The paradox of celebrating the Ojude Oba festival in Ijebu Ode, while the state crumbles, is stark. This grand display of tradition is overshadowed by the reality of citizens traveling on deathly roads to participate. The plight of Ogun residents is akin to the proverbial prodigals ti aiye nwo ni awosunkun, sugbon ti won nwo ara won ni aworerin—those who the world watches with pity, yet they console themselves with laughter.
Governor Abiodun must shun cosmetic progress and mediocrity, and commit to rebuilding Ogun’s infrastructure. His cronies and aides may recklessly extol his ordinary day in office as extraordinary but the rest of us must hold him accountable. When he does something extraordinary, this writer, in particular, and many more Ogun citizenry will applaud and celebrate him, unsparingly.

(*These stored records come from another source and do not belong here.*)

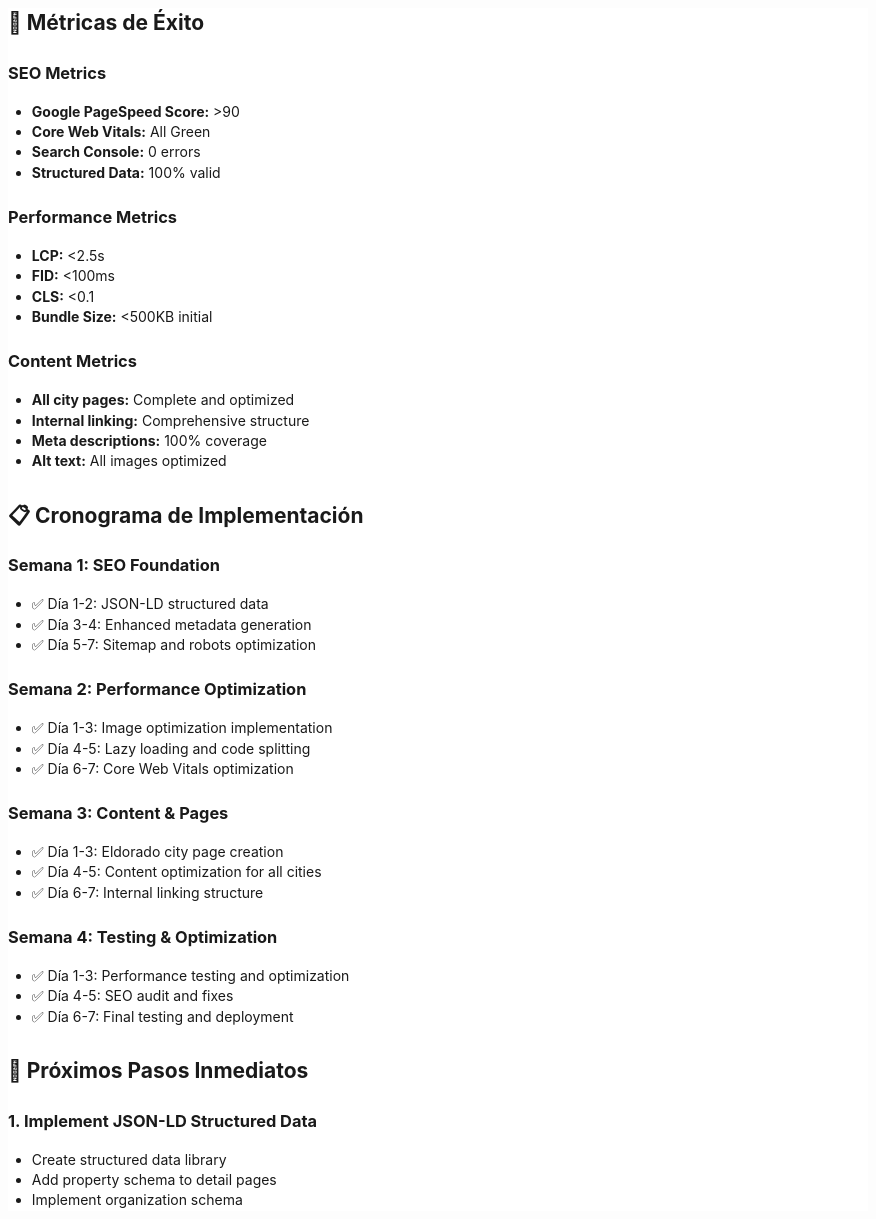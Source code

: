 ## 🎯 Métricas de Éxito

### SEO Metrics
- **Google PageSpeed Score:** >90
- **Core Web Vitals:** All Green
- **Search Console:** 0 errors
- **Structured Data:** 100% valid

### Performance Metrics
- **LCP:** <2.5s
- **FID:** <100ms
- **CLS:** <0.1
- **Bundle Size:** <500KB initial

### Content Metrics
- **All city pages:** Complete and optimized
- **Internal linking:** Comprehensive structure
- **Meta descriptions:** 100% coverage
- **Alt text:** All images optimized

## 📋 Cronograma de Implementación

### Semana 1: SEO Foundation
- ✅ Día 1-2: JSON-LD structured data
- ✅ Día 3-4: Enhanced metadata generation
- ✅ Día 5-7: Sitemap and robots optimization

### Semana 2: Performance Optimization
- ✅ Día 1-3: Image optimization implementation
- ✅ Día 4-5: Lazy loading and code splitting
- ✅ Día 6-7: Core Web Vitals optimization

### Semana 3: Content & Pages
- ✅ Día 1-3: Eldorado city page creation
- ✅ Día 4-5: Content optimization for all cities
- ✅ Día 6-7: Internal linking structure

### Semana 4: Testing & Optimization
- ✅ Día 1-3: Performance testing and optimization
- ✅ Día 4-5: SEO audit and fixes
- ✅ Día 6-7: Final testing and deployment

## 🚀 Próximos Pasos Inmediatos

### 1. Implement JSON-LD Structured Data
- Create structured data library
- Add property schema to detail pages
- Implement organization schema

The dire state of roads in Owode Ijako, Agoro Road, Iyana Ilogbo, Ewekoro, Lafenwa, Iyana Iyesi, Itele, among others is a clarion call for action. These deplorable roads are not just an inconvenience; they are a death trap.
Governor Abiodun must shun hubristic complacency and listen to the voices of the people, not the bootlickers who tell him what he wants to hear. The fate of Ogun citizens hangs in a precarious balance between dystopia and neglect. It is time for the governor to gird his loins and find repair Ogun’s bad roads.
If Governor Abiodun’s visit to Akute was a PR stunt, it projects disturbing imagery of the workings of his mind and the nature of his cabinet. The gesture manifests as a vaunting totem of egotism and paltriness. The harsh clangour of such intent could infinitely corrupt his administration’s native lyric and stifle his prospects of becoming a folk hero.
Amid the dystopian expanse of Ogun’s highway communities, echoes of his modest accomplishments dissimulate like a peat bog housing horror beneath humaneness. Deathly roads, insecurity and commuter deaths ruin his administration’s repute in real time, and no degree of spin could launder it clean.
Let Abiodun man up and devote precious time to the task for which he was elected. Life in Ogun townships is in grave decline. The neglected tracts constitute a sick rose accentuating the state’s deterioration into a food for worms – which reignites the cheerless rhetoric: At the last elections, did Ogun retain a knight in shiny armour or did it suffer the affliction of a tarnished knight?